An Old Fashioned Thanksgiving (2008)

Film reviews are subjective. I tend to rate films not according to how “perfect” they are, seem to be, or are said to be in general but rather to how perfect they are to me.

An Old Fashioned Thanksgiving (2008) from Automatic Pictures
Rated PG. Drama, Period Film, Family Film, Christmas

1/2

Description (from the film case): Based on a short story by the acclaimed author of Little Women comes a holiday story of family and forgiveness. Recently widowed Mary Bassett (Helene Joy) and her three children have hit difficult times on their farm. Things are so bad this year that they can’t even afford a turkey for their Thanksgiving dinner. Suddenly, Mary’s wealthy and estranged mother Isabella (Jacqueline Bisset) comes to visit. Although she finds a kindred spirit in Mary’s eldest daughter, Tilly (Tatiana Maslany), Mary resents her mother’s attempts to help them out of their financial difficulties…
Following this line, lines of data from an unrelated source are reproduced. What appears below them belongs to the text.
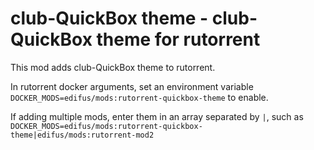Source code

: # club-QuickBox theme - club-QuickBox theme for rutorrent

This mod adds club-QuickBox theme to rutorrent.

In rutorrent docker arguments, set an environment variable `DOCKER_MODS=edifus/mods:rutorrent-quickbox-theme` to enable.

If adding multiple mods, enter them in an array separated by `|`, such as `DOCKER_MODS=edifus/mods:rutorrent-quickbox-theme|edifus/mods:rutorrent-mod2`
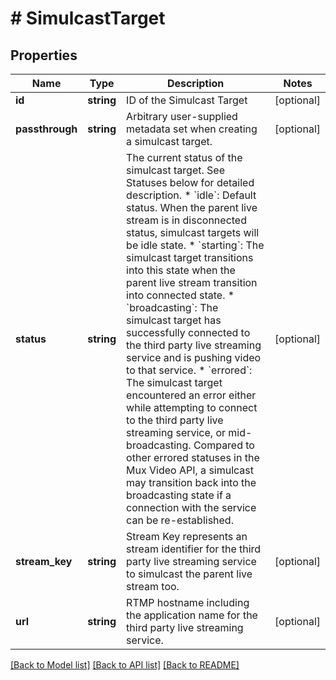 # # SimulcastTarget

## Properties

Name | Type | Description | Notes
------------ | ------------- | ------------- | -------------
**id** | **string** | ID of the Simulcast Target | [optional]
**passthrough** | **string** | Arbitrary user-supplied metadata set when creating a simulcast target. | [optional]
**status** | **string** | The current status of the simulcast target. See Statuses below for detailed description.   * &#x60;idle&#x60;: Default status. When the parent live stream is in disconnected status, simulcast targets will be idle state.   * &#x60;starting&#x60;: The simulcast target transitions into this state when the parent live stream transition into connected state.   * &#x60;broadcasting&#x60;: The simulcast target has successfully connected to the third party live streaming service and is pushing video to that service.   * &#x60;errored&#x60;: The simulcast target encountered an error either while attempting to connect to the third party live streaming service, or mid-broadcasting. Compared to other errored statuses in the Mux Video API, a simulcast may transition back into the broadcasting state if a connection with the service can be re-established. | [optional]
**stream_key** | **string** | Stream Key represents an stream identifier for the third party live streaming service to simulcast the parent live stream too. | [optional]
**url** | **string** | RTMP hostname including the application name for the third party live streaming service. | [optional]

[[Back to Model list]](../../README.md#models) [[Back to API list]](../../README.md#endpoints) [[Back to README]](../../README.md)
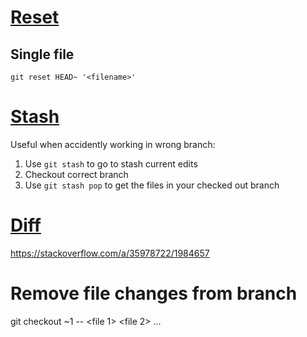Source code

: # [Reset](https://git-scm.com/docs/git-reset)

## Single file

`git reset HEAD~ '<filename>'`

# [Stash](https://git-scm.com/docs/git-stash)

Useful when accidently working in wrong branch: 

1. Use `git stash` to go to stash current edits
2. Checkout correct branch 
3. Use `git stash pop` to get the files in your checked out branch

# [Diff](https://git-scm.com/docs/git-diff)
https://stackoverflow.com/a/35978722/1984657

# Remove file changes from branch
git checkout <first commit>~1 -- <file 1> <file 2> ...
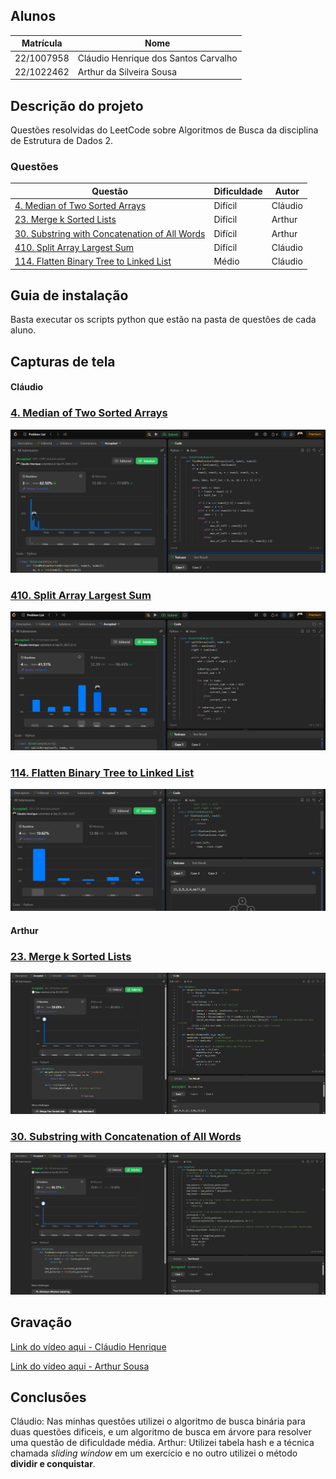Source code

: ## Alunos  
| Matrícula | Nome |  
|-----------------------|---------------------|  
| 22/1007958 | Cláudio Henrique dos Santos Carvalho |  
| 22/1022462 | Arthur da Silveira Sousa |

## Descrição do projeto

Questões resolvidas do LeetCode sobre Algoritmos de Busca da disciplina de Estrutura de Dados 2.

### Questões

|Questão | Dificuldade | Autor|
| -- | -- | -- |
| [4. Median of Two Sorted Arrays](https://leetcode.com/problems/median-of-two-sorted-arrays/description)| Difícil | Cláudio|
| [23. Merge k Sorted Lists](https://leetcode.com/problems/merge-k-sorted-lists/)| Difícil | Arthur|
| [30. Substring with Concatenation of All Words](https://leetcode.com/problems/substring-with-concatenation-of-all-words/description/)| Difícil | Arthur|
| [410. Split Array Largest Sum](https://leetcode.com/problems/split-array-largest-sum/description)| Difícil | Cláudio|
| [114. Flatten Binary Tree to Linked List](https://leetcode.com/problems/flatten-binary-tree-to-linked-list/description)| Médio| Cláudio|


## Guia de instalação
Basta executar os scripts python que estão na pasta de questões de cada aluno.

## Capturas de tela

#### Cláudio

### [4. Median of Two Sorted Arrays](https://leetcode.com/problems/median-of-two-sorted-arrays/description)

![img-median](/QuestoesClaudio/imgs/img-median.png)

### [410. Split Array Largest Sum](https://leetcode.com/problems/split-array-largest-sum/description)

![split array](/QuestoesClaudio/imgs/img-split.png)

### [114. Flatten Binary Tree to Linked List](https://leetcode.com/problems/flatten-binary-tree-to-linked-list/description)

![img flatten](/QuestoesClaudio/imgs/img-flatten.png)

#### Arthur

### [23. Merge k Sorted Lists](https://leetcode.com/problems/merge-k-sorted-lists/)

![Screenshot do exercício 34](assets/merge.png)

### [30. Substring with Concatenation of All Words](https://leetcode.com/problems/merge-k-sorted-lists/)

![Screenshot do exercício 34](assets/subs.png)

## Gravação

[Link do vídeo aqui - Cláudio Henrique](https://www.youtube.com/watch?v=I0YphfFqMPU)

[Link do vídeo aqui - Arthur Sousa](https://youtu.be/R8tEg9uwN_M)

## Conclusões
Cláudio: Nas minhas questões utilizei o algoritmo de busca binária para duas questões dificeis, e um algoritmo de busca em árvore para resolver uma questão de dificuldade média.
Arthur: Utilizei tabela hash e a técnica chamada *sliding window* em um exercício e no outro utilizei o método **dividir e conquistar**.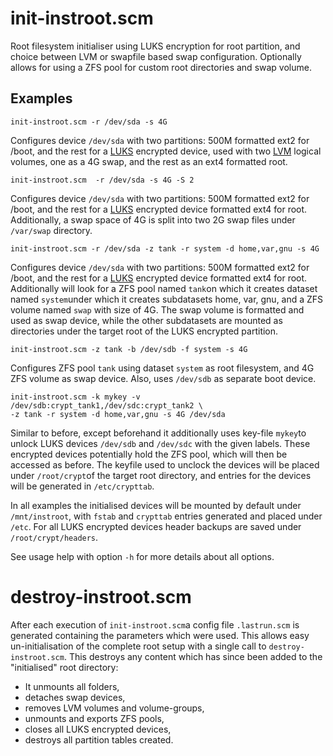 # init-instroot.scm

Root filesystem initialiser using LUKS encryption for root partition, and choice between LVM or swapfile based swap configuration. Optionally allows for using a ZFS pool for custom root directories and swap volume.

## Examples

    init-instroot.scm -r /dev/sda -s 4G

Configures device `/dev/sda` with two partitions: 500M formatted ext2 for /boot, and the rest for a [LUKS](https://en.wikipedia.org/wiki/Linux_Unified_Key_Setup) encrypted device, used with two [LVM](https://en.wikipedia.org/wiki/Logical_volume_management) logical volumes, one as a 4G swap, and the rest as an ext4 formatted root.

    init-instroot.scm  -r /dev/sda -s 4G -S 2

Configures device `/dev/sda` with two partitions: 500M formatted ext2 for /boot, and the rest for a [LUKS](https://en.wikipedia.org/wiki/Linux_Unified_Key_Setup) encrypted device formatted ext4 for root. Additionally, a swap space of 4G is split into two 2G swap files under `/var/swap` directory.

    init-instroot.scm -r /dev/sda -z tank -r system -d home,var,gnu -s 4G

Configures device `/dev/sda` with two partitions: 500M formatted ext2 for /boot, and the rest for a [LUKS](https://en.wikipedia.org/wiki/Linux_Unified_Key_Setup) encrypted device formatted ext4 for root. Additionally will look for a ZFS pool named `tank`on which it creates dataset named `system`under which it creates subdatasets home, var, gnu, and a ZFS volume named `swap` with size of 4G. The swap volume is formatted and used as swap device, while the other subdatasets are mounted as directories under the target root of the LUKS encrypted partition. 

    init-instroot.scm -z tank -b /dev/sdb -f system -s 4G

Configures ZFS pool `tank` using dataset `system` as root filesystem, and 4G ZFS volume as swap device. Also, uses `/dev/sdb` as separate boot device.

    init-instroot.scm -k mykey -v /dev/sdb:crypt_tank1,/dev/sdc:crypt_tank2 \
    -z tank -r system -d home,var,gnu -s 4G /dev/sda

Similar to before, except beforehand it additionally uses key-file `mykey`to unlock LUKS devices `/dev/sdb` and `/dev/sdc` with the given labels. These encrypted devices potentially hold the ZFS pool, which will then be accessed as before. The keyfile used to unclock the devices will be placed under `/root/crypt`of the target root directory, and entries for the devices will be generated in `/etc/crypttab`.

In all examples the initialised devices will be mounted by default under `/mnt/instroot`, with `fstab` and `crypttab` entries generated and placed under `/etc`. For all LUKS encrypted devices header backups are saved under `/root/crypt/headers`.

See usage help with option `-h` for more details about all options.

# destroy-instroot.scm

After each execution of `init-instroot.scm`a config file `.lastrun.scm` is generated containing the parameters which were used. This allows easy un-initialisation of the complete root setup with a single call to `destroy-instroot.scm`. This destroys any content which has since been added to the "initialised" root directory:
  * It unmounts all folders,
  * detaches swap devices,
  * removes LVM volumes and volume-groups,
  * unmounts and exports ZFS pools,
  * closes all LUKS encrypted devices,
  * destroys all partition tables created.
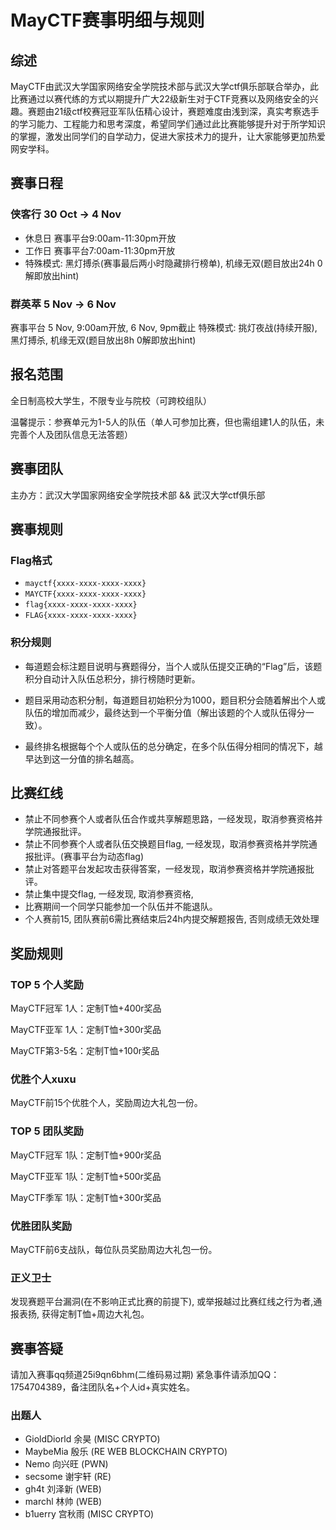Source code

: # MayCTF赛事明细与规则
## 综述
MayCTF由武汉大学国家网络安全学院技术部与武汉大学ctf俱乐部联合举办，此比赛通过以赛代练的方式以期提升广大22级新生对于CTF竞赛以及网络安全的兴趣。赛题由21级ctf校赛冠亚军队伍精心设计，赛题难度由浅到深，真实考察选手的学习能力、工程能力和思考深度，希望同学们通过此比赛能够提升对于所学知识的掌握，激发出同学们的自学动力，促进大家技术力的提升，让大家能够更加热爱网安学科。

## 赛事日程
### 侠客行 30 Oct -> 4 Nov 
- 休息日 赛事平台9:00am-11:30pm开放
- 工作日 赛事平台7:00am-11:30pm开放
- 特殊模式: 黑灯搏杀(赛事最后两小时隐藏排行榜单), 机缘无双(题目放出24h 0解即放出hint)

### 群英萃 5 Nov -> 6 Nov 
赛事平台 5 Nov, 9:00am开放, 6 Nov, 9pm截止
特殊模式: 挑灯夜战(持续开服), 黑灯搏杀, 机缘无双(题目放出8h 0解即放出hint)

## 报名范围
全日制高校大学生，不限专业与院校（可跨校组队）

温馨提示：参赛单元为1-5人的队伍（单人可参加比赛，但也需组建1人的队伍，未完善个人及团队信息无法答题）
## 赛事团队
主办方：武汉大学国家网络安全学院技术部 && 武汉大学ctf俱乐部

## 赛事规则

### Flag格式
- `mayctf{xxxx-xxxx-xxxx-xxxx}`
- `MAYCTF{xxxx-xxxx-xxxx-xxxx}`
- `flag{xxxx-xxxx-xxxx-xxxx}`
- `FLAG{xxxx-xxxx-xxxx-xxxx}`

### 积分规则

- 每道题会标注题目说明与赛题得分，当个人或队伍提交正确的“Flag”后，该题积分自动计入队伍总积分，排行榜随时更新。

- 题目采用动态积分制，每道题目初始积分为1000，题目积分会随着解出个人或队伍的增加而减少，最终达到一个平衡分值（解出该题的个人或队伍得分一致）。

- 最终排名根据每个个人或队伍的总分确定，在多个队伍得分相同的情况下，越早达到这一分值的排名越高。

## 比赛红线
- 禁止不同参赛个人或者队伍合作或共享解题思路，一经发现，取消参赛资格并学院通报批评。
- 禁止不同参赛个人或者队伍交换题目flag, 一经发现，取消参赛资格并学院通报批评。(赛事平台为动态flag)
- 禁止对答题平台发起攻击获得答案，一经发现，取消参赛资格并学院通报批评。
- 禁止集中提交flag, 一经发现, 取消参赛资格,
- 比赛期间一个同学只能参加一个队伍并不能退队。
- 个人赛前15, 团队赛前6需比赛结束后24h内提交解题报告, 否则成绩无效处理

## 奖励规则
### TOP 5 个人奖励
MayCTF冠军 1人：定制T恤+400r奖品

MayCTF亚军 1人：定制T恤+300r奖品

MayCTF第3-5名：定制T恤+100r奖品

### 优胜个人xuxu
MayCTF前15个优胜个人，奖励周边大礼包一份。


### TOP 5 团队奖励
MayCTF冠军 1队：定制T恤+900r奖品

MayCTF亚军 1队：定制T恤+500r奖品

MayCTF季军 1队：定制T恤+300r奖品

### 优胜团队奖励
MayCTF前6支战队，每位队员奖励周边大礼包一份。

### 正义卫士
发现赛题平台漏洞(在不影响正式比赛的前提下), 或举报越过比赛红线之行为者,通报表扬, 获得定制T恤+周边大礼包。

## 赛事答疑
请加入赛事qq频道25i9qn6bhm(二维码易过期)
紧急事件请添加QQ：1754704389，备注团队名+个人id+真实姓名。

### 出题人
- GioldDiorld 余昊 (MISC CRYPTO) 
- MaybeMia 殷乐 (RE WEB BLOCKCHAIN CRYPTO)
- Nemo 向兴旺 (PWN)
- secsome 谢宇轩 (RE)
- gh4t 刘泽新 (WEB)
- marchl 林帅 (WEB)
- b1uerry 宫秋雨 (MISC CRYPTO)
My thoughts: Okay, so even though the description doesn’t make it clear, the story here is led by young Tilly, and I rather like this heroine. She’s got some fire but doesn’t wildly burn around, she longs for more but isn’t a total brat about it, and she has some growing up to do but isn’t immature. Plus, she’s a writer, which I always admire.

And, yes, I’m taking the liberty of tagging this as a Christmas film, since Thanksgiving is the lead-up to the holiday of all holidays. The movie originally aired on the Hallmark Channel, and it certainly has the quintessentially “Hallmark” kind of wholesomeness, warmth, and delightfulness wrapped up in an hour and a half.